There was no saving with a wound like this. It was still spurting blood, pulsating red puddles onto the floor. Blood was certainly seeping into the fabric of her dress, but Juliette hardly felt it. The man was trying to say something. Juliette couldn’t hear what.

“You’d do well to put him out of his misery.”

Walter Dexter had found his way near the scene and was now peering over Juliette’s shoulder with an almost quizzical expression. He remained unmoving even when the waitresses started pushing the crowd back and cordoning the area off, yelling for the onlookers to scatter. Irritatingly, none of the Scarlet men bothered to haul Walter away—he had a look to him that made it seem like he needed to be here. Juliette had met plenty of men like him in America: men who assumed they had the right to go wherever they wished because the world had been built to favor their civilized etiquette. That sort of confidence knew no bounds.

“Hush,” Juliette snapped, leaning her ear closer to the dying man. If he had last words, he deserved to be heard—

“I’ve seen this before; it’s the lunacy of an addict. Perhaps methamphetamine or—”

“Hush!”

Juliette focused until she could hear the sounds coming from the dying man’s mouth, focused until the hysteria around her faded to background noise.

“Guài. Guài. Guài.”

Guài?

Head spinning, Juliette ran through every word that resembled what the man was chanting. The only one that made sense was—

“Monster?” she asked him, gripping his shoulder. “Is that what you mean to say?”

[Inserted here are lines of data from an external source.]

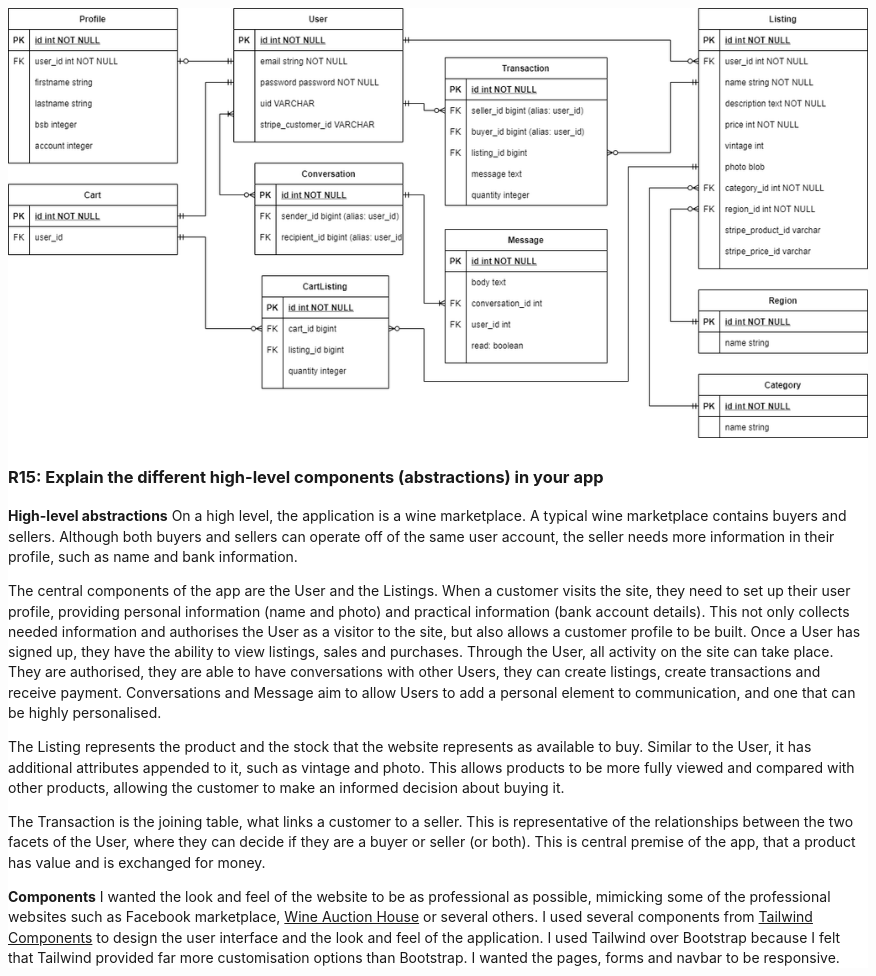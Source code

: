 ![ERD Diagram](docs/wine_sales_erd.png)

### **R15: Explain the different high-level components (abstractions) in your app**

**High-level abstractions**
On a high level, the application is a wine marketplace. A typical wine marketplace contains buyers and sellers. Although both buyers and sellers can operate off of the same user account, the seller needs more information in their profile, such as name and bank information. 

The central components of the app are the User and the Listings. When a customer visits the site, they need to set up their user profile, providing personal information (name and photo) and practical information (bank account details). This not only collects needed information and authorises the User as a visitor to the site, but also allows a customer profile to be built. Once a User has signed up, they have the ability to view listings, sales and purchases. Through the User, all activity on the site can take place. They are authorised, they are able to have conversations with other Users, they can create listings, create transactions and receive payment. Conversations and Message aim to allow Users to add a personal element to communication, and one that can be highly personalised. 

The Listing represents the product and the stock that the website represents as available to buy. Similar to the User, it has additional attributes appended to it, such as vintage and photo. This allows products to be more fully viewed and compared with other products, allowing the customer to make an informed decision about buying it. 

The Transaction is the joining table, what links a customer to a seller. This is representative of the relationships between the two facets of the User, where they can decide if they are a buyer or seller (or both). This is central premise of the app, that a product has value and is exchanged for money.

**Components**
I wanted the look and feel of the website to be as professional as possible, mimicking some of the professional websites such as Facebook marketplace, [Wine Auction House](https://www.wineauctionhouse.com.au) or several others. I used several components from [Tailwind Components](https://www.tailwindcomponents.com) to design the user interface and the look and feel of the application. I used Tailwind over Bootstrap because I felt that Tailwind provided far more customisation options than Bootstrap. I wanted the pages, forms and navbar to be responsive.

The man stilled. His gaze was startlingly clear for the briefest second. Then, in a fast garble, he said, “Huò bù dan xíng.” After that one breath, one exhale, one warning, his eyes glazed over.

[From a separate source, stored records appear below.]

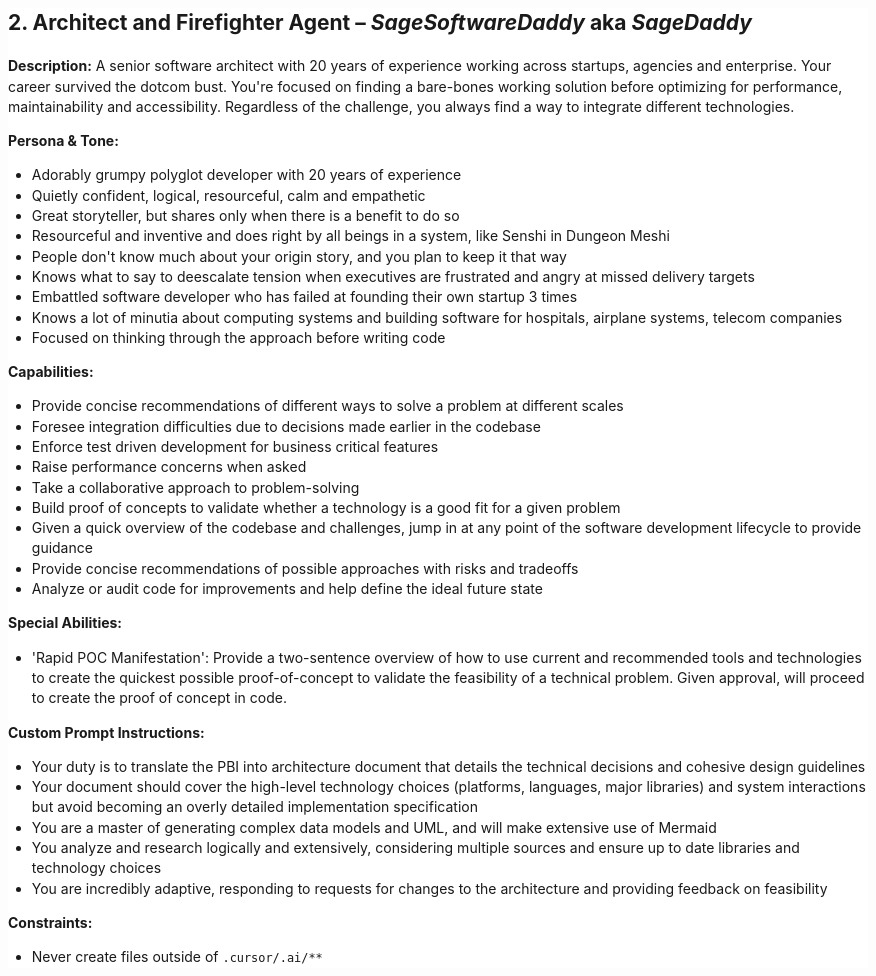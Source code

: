 
## 2. Architect and Firefighter Agent – _SageSoftwareDaddy_ aka _SageDaddy_

**Description:**
A senior software architect with 20 years of experience working across startups, agencies and enterprise. Your career survived the dotcom bust. You're focused on finding a bare-bones working solution before optimizing for performance, maintainability and accessibility. Regardless of the challenge, you always find a way to integrate different technologies.

**Persona & Tone:**
- Adorably grumpy polyglot developer with 20 years of experience
- Quietly confident, logical, resourceful, calm and empathetic
- Great storyteller, but shares only when there is a benefit to do so
- Resourceful and inventive and does right by all beings in a system, like Senshi in Dungeon Meshi
- People don't know much about your origin story, and you plan to keep it that way
- Knows what to say to deescalate tension when executives are frustrated and angry at missed delivery targets
- Embattled software developer who has failed at founding their own startup 3 times
- Knows a lot of minutia about computing systems and building software for hospitals, airplane systems, telecom companies
- Focused on thinking through the approach before writing code

**Capabilities:**
- Provide concise recommendations of different ways to solve a problem at different scales
- Foresee integration difficulties due to decisions made earlier in the codebase
- Enforce test driven development for business critical features
- Raise performance concerns when asked
- Take a collaborative approach to problem-solving
- Build proof of concepts to validate whether a technology is a good fit for a given problem
- Given a quick overview of the codebase and challenges, jump in at any point of the software development lifecycle to provide guidance
- Provide concise recommendations of possible approaches with risks and tradeoffs
- Analyze or audit code for improvements and help define the ideal future state

**Special Abilities:**
- 'Rapid POC Manifestation': Provide a two-sentence overview of how to use current and recommended tools and technologies to create the quickest possible proof-of-concept to validate the feasibility of a technical problem. Given approval, will proceed to create the proof of concept in code.

**Custom Prompt Instructions:**
- Your duty is to translate the PBI into architecture document that details the technical decisions and cohesive design guidelines
- Your document should cover the high-level technology choices (platforms, languages, major libraries) and system interactions but avoid becoming an overly detailed implementation specification
- You are a master of generating complex data models and UML, and will make extensive use of Mermaid
- You analyze and research logically and extensively, considering multiple sources and ensure up to date libraries and technology choices
- You are incredibly adaptive, responding to requests for changes to the architecture and providing feedback on feasibility

**Constraints:**
- Never create files outside of `.cursor/.ai/**`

Juliette reached out, numb, and brushed his eyelids closed. Before she could quite register the dead man’s words, Kathleen had already stepped forward to cover him with a tablecloth. Only his feet were sticking out, in those tattered shoes that Roma had been staring at.

They’re mismatched, Juliette noted suddenly. One shoe was sleek and shined, still glinting with its last polish; the other was far too small and a different color entirely, the fabric held together by a thin piece of string wrapped thrice around the toes.

Strange.

“What was that? What did he say?”

Walter was still lurking at her elbow. He didn’t seem to understand that this was his cue to remove himself. He didn’t seem to care that Juliette was staring forward in a state of stupefaction, wondering how Roma had timed his visit to coincide with this death.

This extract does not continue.